Ao cair da tarde, Bai Lang conseguiu uma bicicleta de montanha numa loja de veículos. Prendeu a corrente de Fortunato à traseira, como quem passeia com um cachorro, e saiu velozmente pela cidade, querendo chegar ao acampamento antes do anoitecer para descansar.

Nesse momento, ouviu tiros incessantes ao longe e adivinhou que finalmente encontraria humanos.

Aproximou-se cautelosamente, desceu da bicicleta e puxou Fortunato para perto, chicoteando-o para elevar temporariamente o índice de submissão, levando o mascote dócil ao local do combate para observar o que acontecia.

Ao chegar à esquina, espiou e viu um grupo de aventureiros cercando um grupo de esqueletos. A diferença de poder era gritante: de um lado, armas de fogo e inteligência; do outro, nem roupas, quem dirá cérebros.

Os esqueletos eram ágeis e perigosos, mas logo foram despedaçados pelas balas.

Bai Lang conhecia aquele grupo. Quem liderava era a presidente, com um rabo de cavalo alto e uma katana nas mãos, destemida e elegante, enquanto faíscas de eletricidade dançavam a cada golpe. Enfrentava um poderoso esqueleto, e o espetáculo das descargas elétricas era impressionante — só o efeito já valia cinquenta pontos, no mínimo!

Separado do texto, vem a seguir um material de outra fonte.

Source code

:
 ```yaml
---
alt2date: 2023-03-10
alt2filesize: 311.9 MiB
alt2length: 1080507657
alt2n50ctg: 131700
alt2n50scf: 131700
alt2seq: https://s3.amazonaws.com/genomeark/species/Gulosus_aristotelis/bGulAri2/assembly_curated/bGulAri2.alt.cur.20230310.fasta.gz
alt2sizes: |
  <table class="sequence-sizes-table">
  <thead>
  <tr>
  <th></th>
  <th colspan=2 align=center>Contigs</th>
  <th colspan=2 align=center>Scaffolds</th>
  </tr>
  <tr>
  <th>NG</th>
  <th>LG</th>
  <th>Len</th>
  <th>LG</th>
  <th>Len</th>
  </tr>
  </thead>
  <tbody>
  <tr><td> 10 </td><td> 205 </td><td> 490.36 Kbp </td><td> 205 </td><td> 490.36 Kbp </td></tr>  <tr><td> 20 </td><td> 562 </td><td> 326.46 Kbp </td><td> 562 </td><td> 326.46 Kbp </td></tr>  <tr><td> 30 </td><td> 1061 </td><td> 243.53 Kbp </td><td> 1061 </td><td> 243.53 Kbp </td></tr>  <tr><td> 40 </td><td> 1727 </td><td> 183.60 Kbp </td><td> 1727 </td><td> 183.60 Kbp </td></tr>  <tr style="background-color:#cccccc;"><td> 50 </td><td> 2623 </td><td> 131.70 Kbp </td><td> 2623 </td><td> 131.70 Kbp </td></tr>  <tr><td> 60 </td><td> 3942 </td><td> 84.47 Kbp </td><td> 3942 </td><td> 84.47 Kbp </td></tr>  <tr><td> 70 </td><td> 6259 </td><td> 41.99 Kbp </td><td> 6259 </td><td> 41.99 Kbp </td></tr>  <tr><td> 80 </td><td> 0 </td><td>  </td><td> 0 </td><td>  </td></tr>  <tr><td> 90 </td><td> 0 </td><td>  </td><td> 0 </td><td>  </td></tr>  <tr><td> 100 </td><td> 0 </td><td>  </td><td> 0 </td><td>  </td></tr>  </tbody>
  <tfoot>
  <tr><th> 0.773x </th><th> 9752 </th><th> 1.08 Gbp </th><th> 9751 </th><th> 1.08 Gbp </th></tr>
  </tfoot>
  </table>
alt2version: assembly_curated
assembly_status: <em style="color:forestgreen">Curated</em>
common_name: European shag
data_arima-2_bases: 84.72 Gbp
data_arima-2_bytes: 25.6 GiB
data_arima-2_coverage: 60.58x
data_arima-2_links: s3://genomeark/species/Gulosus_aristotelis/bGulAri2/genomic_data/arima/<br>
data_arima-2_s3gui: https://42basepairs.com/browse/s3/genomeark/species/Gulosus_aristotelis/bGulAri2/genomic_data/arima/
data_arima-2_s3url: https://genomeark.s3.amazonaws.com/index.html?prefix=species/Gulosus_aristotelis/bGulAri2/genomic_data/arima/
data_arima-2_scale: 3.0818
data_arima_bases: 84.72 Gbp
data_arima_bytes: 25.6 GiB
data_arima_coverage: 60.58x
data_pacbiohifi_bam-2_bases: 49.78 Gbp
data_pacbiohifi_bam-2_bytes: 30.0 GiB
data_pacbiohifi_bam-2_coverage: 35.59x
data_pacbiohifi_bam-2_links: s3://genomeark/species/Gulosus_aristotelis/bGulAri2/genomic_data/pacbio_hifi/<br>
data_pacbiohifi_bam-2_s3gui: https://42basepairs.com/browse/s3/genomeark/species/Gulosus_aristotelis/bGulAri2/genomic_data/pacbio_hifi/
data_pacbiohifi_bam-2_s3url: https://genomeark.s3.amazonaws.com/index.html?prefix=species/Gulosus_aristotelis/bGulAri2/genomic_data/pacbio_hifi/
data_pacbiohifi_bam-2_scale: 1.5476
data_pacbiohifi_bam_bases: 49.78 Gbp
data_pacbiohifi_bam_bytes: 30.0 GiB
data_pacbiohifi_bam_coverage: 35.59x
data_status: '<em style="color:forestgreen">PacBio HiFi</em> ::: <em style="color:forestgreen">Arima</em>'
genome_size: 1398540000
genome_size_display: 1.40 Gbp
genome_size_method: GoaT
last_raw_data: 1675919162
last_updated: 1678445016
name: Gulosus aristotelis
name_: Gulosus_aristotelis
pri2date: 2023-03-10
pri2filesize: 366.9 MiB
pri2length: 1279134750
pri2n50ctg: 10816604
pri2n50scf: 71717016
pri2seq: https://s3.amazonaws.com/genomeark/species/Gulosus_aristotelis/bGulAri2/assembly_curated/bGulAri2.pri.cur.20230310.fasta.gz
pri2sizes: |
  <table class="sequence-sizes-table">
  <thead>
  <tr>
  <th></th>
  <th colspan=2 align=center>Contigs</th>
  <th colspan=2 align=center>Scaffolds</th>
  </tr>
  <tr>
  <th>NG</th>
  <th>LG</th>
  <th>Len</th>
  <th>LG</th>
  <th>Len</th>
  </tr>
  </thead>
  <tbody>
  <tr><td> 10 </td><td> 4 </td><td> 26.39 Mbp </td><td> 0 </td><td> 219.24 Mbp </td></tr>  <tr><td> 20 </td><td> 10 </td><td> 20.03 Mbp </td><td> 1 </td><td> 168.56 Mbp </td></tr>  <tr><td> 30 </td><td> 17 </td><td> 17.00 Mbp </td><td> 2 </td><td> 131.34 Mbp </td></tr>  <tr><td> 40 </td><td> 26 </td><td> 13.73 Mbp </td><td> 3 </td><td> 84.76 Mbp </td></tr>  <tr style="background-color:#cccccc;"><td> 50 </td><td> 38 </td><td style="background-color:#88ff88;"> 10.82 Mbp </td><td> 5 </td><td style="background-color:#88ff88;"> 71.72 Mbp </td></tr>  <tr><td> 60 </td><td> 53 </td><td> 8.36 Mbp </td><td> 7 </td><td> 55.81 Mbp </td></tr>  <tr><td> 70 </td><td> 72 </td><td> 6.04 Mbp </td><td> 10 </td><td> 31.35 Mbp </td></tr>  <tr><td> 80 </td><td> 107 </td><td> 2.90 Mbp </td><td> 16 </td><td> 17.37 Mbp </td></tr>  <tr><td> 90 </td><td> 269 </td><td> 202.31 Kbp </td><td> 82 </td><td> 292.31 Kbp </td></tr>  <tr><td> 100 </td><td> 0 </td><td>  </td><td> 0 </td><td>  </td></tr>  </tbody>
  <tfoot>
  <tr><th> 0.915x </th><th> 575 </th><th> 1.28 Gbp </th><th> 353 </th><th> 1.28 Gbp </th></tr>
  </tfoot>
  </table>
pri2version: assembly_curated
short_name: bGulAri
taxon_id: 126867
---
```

Ao lado dela, dois aventureiros experientes, um à esquerda e outro à direita, bloqueavam a rota de fuga do esqueleto, mas sem atacar diretamente. Claramente contratados para proteger e treinar a presidente, ajudando-a a acumular experiência de combate.

Bai Lang, à distância, não ouvia claramente, mas via os dois aventureiros falando o tempo todo, certamente instruindo a presidente. Não é à toa que tinham resultados tão bons — investiram pesado!

Atrás do grupo, uma garota medrosa segurava um rifle, andando nervosamente entre as pessoas. Sempre que havia muitos esqueletos num canto, ela corria para o lado oposto, mas logo era puxada de volta pelos colegas para o meio do perigo, com uma expressão de resignação.

Mas seus companheiros só a mantinham presa, sem deixá-la atacar. Talvez quisessem treiná-la para perder o medo? Ela, porém, parecia menos assustada do que se imaginava, movendo-se com agilidade.

Além dos “sobreviventes”, havia vários veteranos do acampamento dos Rogues, que organizavam e guiavam os novatos na caçada, ocasionalmente abatendo esqueletos perigosos e coordenando o uso de armas brancas contra os monstros.

Bai Lang percebeu que todos haviam recebido aprimoramentos, cada um com habilidades especiais. Em alguns, efeitos elementais eram visíveis; apenas a presidente exibia eletricidade. Outros disparavam tiros explosivos, semelhantes a canhões de mão.

Dois homens, armados de espadas, combatiam diretamente os monstros, mostrando coragem e iniciativa. Mas Bai Lang achou-os um tanto delicados.

Monstros tão fracos e vocês relutam? Basta atacar de frente, abrir caminho e pronto! Que covardia, por que tanta hesitação? Ataquem, simplesmente ataquem!

Enquanto Bai Lang observava, uma garota do grupo gritou, e um esqueleto mais robusto rompeu o cerco, fugindo justamente em sua direção.

Alguém atirou, mas sem causar dano significativo. Alguns homens se prepararam para persegui-lo, mas foram impedidos pelos veteranos. A missão deles era proteger os novatos, não caçar um esqueleto sem valor.

“Fortunato, é hora de agir!” Bai Lang deu um chute no mascote, mas decidiu não lhe dar uma cápsula dessa vez.